[125] Gen. i. 26.
[126] "The difficulty," he says, (alluding to Gen. i. 1,) "lies in this, that the heaven is distinctly said to have been formed ... on the second day." (p. 226.) But this is the language of a man determined that there shall be a difficulty. "The Heavens and the Earth" clearly denote, (in the simple phraseology of a primitive age,) the sum of all created things; the great transaction which Nehemiah has so strikingly expounded:—"Heaven, the Heaven of Heavens, with all their host,—the Earth and all things that are therein;" including "the sea, with all that is therein." (Neh. ix. 6.) Whereas "the firmament" of ver. 6, (which God called "Heaven" in ver. 8,) can only indicate the blue vault immediately overhead, wherein fowls fly. (ver. 20.) If this be not the meaning of Gen. i. 1, one half of the phrase is "proleptical,"—the other half not: for the creation of Earth is nowhere recorded, if not in ver. 1.... But surely it is a waste of words to discuss such "difficulties" as these.

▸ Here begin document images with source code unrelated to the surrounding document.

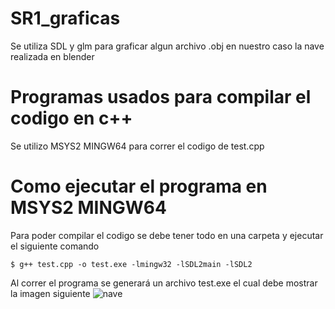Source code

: # SR1_graficas
Se utiliza SDL y glm para graficar algun archivo .obj en nuestro caso la nave realizada en blender
# Programas usados para compilar el codigo en c++
Se utilizo MSYS2 MINGW64 para correr el codigo de test.cpp
# Como ejecutar el programa en MSYS2 MINGW64
Para poder compilar el codigo se debe tener todo en una carpeta y ejecutar el siguiente comando
```shell
$ g++ test.cpp -o test.exe -lmingw32 -lSDL2main -lSDL2
```
Al correr el programa se generará un archivo test.exe el cual debe mostrar la imagen siguiente
![nave](https://github.com/GarciaAlegria/SR1_graficas/assets/84537086/144d694e-1bfe-4a31-93b4-6525d40071f9)
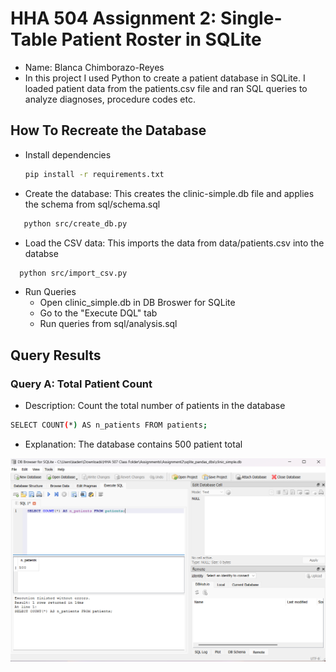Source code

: # HHA 504 Assignment 2: Single-Table Patient Roster in SQLite
- Name: Blanca Chimborazo-Reyes
- In this project I used Python to create a patient database in SQLite. I loaded patient data from the patients.csv file and ran SQL queries to analyze diagnoses, procedure codes etc. 

## How To Recreate the Database
- Install dependencies
   ```bash
   pip install -r requirements.txt
   ```
- Create the database: This creates the clinic-simple.db file and applies the schema from sql/schema.sql
```bash
   python src/create_db.py
   ```
- Load the CSV data: This imports the data from data/patients.csv into the databse
 ```bash
   python src/import_csv.py
   ```
- Run Queries
    - Open clinic_simple.db in DB Broswer for SQLite
    - Go to the "Execute DQL" tab
    - Run queries from sql/analysis.sql

## Query Results
### Query A: Total Patient Count
- Description: Count the total number of patients in the database

```bash
SELECT COUNT(*) AS n_patients FROM patients;
   ```
- Explanation: The database contains 500 patient total

![QueryA](images/pic1.png)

[127] Consider especially Heb. iv. 9 and 10; and consider, (besides Exod. xx. 11,) Deut. v. 15. See also Col. ii. 17.
[128] "There have been found within the area of these islands upwards of 15,000 species of once living things, every one differing specifically from those of the present Creation. Agassiz states that, with the exception of one small fossil fish, (discovered in the clay-stones of Greenland,) he has not found any creature of this class, in all the Geological strata, identical with any fish now living." (Pattison's The Earth and the World, p. 27.)
[129] I allude to such passages as the following,—all of which are to be found in Mr. Goodwin's Essay:—
"We are asked to believe that a vision of creation was presented to him (Moses) by Divine power, for the purpose of enabling him to inform the world of what he had seen; which vision inevitably led him to give a description which has misled the world for centuries, and in which the truth can now only with difficulty be recognized." (p. 247.) "The theories [of Hugh Miller and of Dr. Buckland] assume that appearances only, not facts, are described; and that, in riddles which would never have been suspected to be such, had we not arrived at the truth from other sources." (p. 249.) "For ages, this simple view of Creation satisfied the wants of man, and formed a sufficient basis of theological teaching:" but "modern research now shews it to be physically untenable." (p. 253.)
"The writer asserts solemnly and unhesitatingly that for which he must have known that he had no authority." But this was only because "the early speculator was harassed by no such scruples" as "arise from our modern habits of thought, and from the modesty of assertion (!) which the spirit of true science has taught us." He therefore "asserted as facts what he knew in reality only as probabilities.... He had seized one great truth.... With regard to details, observation failed him."—(pp. 252-3.)
[130] p. 329.
[131] pp. 307-309.
[132] Notice prefixed to Essays and Reviews.